Nanaimo River Estuary during Autumn
Photo courtesy of Angela Andersen
Big House

The Snuneymuxw live on the cusp of both the forest and the ocean. Their traditional houses were built on the coastal sliver of land around Departure Bay, along the Nanaimo River Estuary, and on Gabriola Island. Each season brought new resources. The entire village might relocate to harvest clams and seaweed on Gabriola Island's False and Dodd's Narrows in the spring. In the summer they would pick berries, hunt duck and deer in autumn, and catch fish from the lower Nanaimo and Fraser Rivers during the salmon run. Winter required shelter from storms and driving rains.

This seasonal movement of people to food-gathering areas included the movement of architecture. Each harvesting site would have a house frame, ready to be covered in smooth, cedar planks to make it secure and suitable for drying and storing food. Each time the community moved, all the planks would be unlashed from the frame and loaded onto a pair of canoes that would bear the weight of the planks between them.

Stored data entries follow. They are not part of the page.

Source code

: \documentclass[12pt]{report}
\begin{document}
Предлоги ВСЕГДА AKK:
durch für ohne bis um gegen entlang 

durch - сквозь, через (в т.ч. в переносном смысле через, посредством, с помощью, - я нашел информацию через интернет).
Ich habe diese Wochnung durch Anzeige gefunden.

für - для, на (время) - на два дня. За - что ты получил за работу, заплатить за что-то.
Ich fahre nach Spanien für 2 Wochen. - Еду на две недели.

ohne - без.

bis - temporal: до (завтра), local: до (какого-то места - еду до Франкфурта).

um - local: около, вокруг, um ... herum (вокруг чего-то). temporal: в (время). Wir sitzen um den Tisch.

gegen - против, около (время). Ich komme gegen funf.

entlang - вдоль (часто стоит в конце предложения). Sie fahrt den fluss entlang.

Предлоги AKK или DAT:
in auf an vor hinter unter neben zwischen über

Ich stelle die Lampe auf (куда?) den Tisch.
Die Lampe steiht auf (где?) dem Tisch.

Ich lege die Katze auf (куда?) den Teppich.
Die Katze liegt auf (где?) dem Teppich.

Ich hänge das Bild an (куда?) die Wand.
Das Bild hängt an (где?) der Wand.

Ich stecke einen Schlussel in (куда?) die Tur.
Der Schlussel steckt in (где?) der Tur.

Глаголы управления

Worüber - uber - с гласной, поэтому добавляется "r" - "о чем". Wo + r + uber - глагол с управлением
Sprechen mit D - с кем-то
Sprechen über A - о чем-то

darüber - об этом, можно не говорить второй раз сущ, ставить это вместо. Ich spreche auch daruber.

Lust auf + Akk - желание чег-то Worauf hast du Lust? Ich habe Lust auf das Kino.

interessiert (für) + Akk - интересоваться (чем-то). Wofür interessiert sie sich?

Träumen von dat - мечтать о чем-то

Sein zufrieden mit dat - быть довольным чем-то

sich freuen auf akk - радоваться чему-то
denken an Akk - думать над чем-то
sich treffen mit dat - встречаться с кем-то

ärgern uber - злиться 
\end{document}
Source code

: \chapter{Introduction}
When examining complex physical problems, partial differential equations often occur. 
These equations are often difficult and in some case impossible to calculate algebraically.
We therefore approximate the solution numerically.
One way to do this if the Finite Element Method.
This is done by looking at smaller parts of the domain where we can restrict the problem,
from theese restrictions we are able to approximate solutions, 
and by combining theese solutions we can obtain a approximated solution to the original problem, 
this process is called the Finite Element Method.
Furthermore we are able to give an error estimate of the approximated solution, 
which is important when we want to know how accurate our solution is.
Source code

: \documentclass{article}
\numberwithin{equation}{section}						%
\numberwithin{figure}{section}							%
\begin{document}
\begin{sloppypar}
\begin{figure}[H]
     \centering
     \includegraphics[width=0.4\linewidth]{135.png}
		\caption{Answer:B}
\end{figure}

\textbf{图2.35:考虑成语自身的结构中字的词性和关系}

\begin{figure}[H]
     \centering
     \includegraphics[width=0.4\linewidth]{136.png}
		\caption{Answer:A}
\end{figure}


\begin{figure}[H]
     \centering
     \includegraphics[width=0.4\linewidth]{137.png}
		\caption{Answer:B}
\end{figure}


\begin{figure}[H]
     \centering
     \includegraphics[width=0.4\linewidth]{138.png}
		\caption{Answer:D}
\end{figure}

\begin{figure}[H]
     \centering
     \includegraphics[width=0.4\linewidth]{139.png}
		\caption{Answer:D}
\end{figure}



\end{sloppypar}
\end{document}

The house frame, including posts and beams, would be left bare, awaiting the return of the village when the seasons changed once again. The cyclical use of the house frames meant that the men of the community had to be efficient in setting up the planks, while the women were in charge of organizing household and food processing equipment. The houses also had to be similar in size at every site in order to ensure that the planks would be long enough to fit the frame.